INFORMATION PROVIDED ->
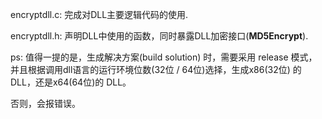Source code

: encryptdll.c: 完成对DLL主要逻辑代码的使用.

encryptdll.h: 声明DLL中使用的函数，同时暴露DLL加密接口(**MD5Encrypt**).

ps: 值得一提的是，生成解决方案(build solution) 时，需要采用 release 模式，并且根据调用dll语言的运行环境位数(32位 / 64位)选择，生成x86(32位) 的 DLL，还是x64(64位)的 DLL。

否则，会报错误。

PROBLEM STATEMENT -> For every entry above, write it out exactly and remove any image.

EXERCISE SOLUTION ->
Source code

: encryptdll.c: 完成对DLL主要逻辑代码的使用.

encryptdll.h: 声明DLL中使用的函数，同时暴露DLL加密接口(**MD5Encrypt**).

ps: 值得一提的是，生成解决方案(build solution) 时，需要采用 release 模式，并且根据调用dll语言的运行环境位数(32位 / 64位)选择，生成x86(32位) 的 DLL，还是x64(64位)的 DLL。

否则，会报错误。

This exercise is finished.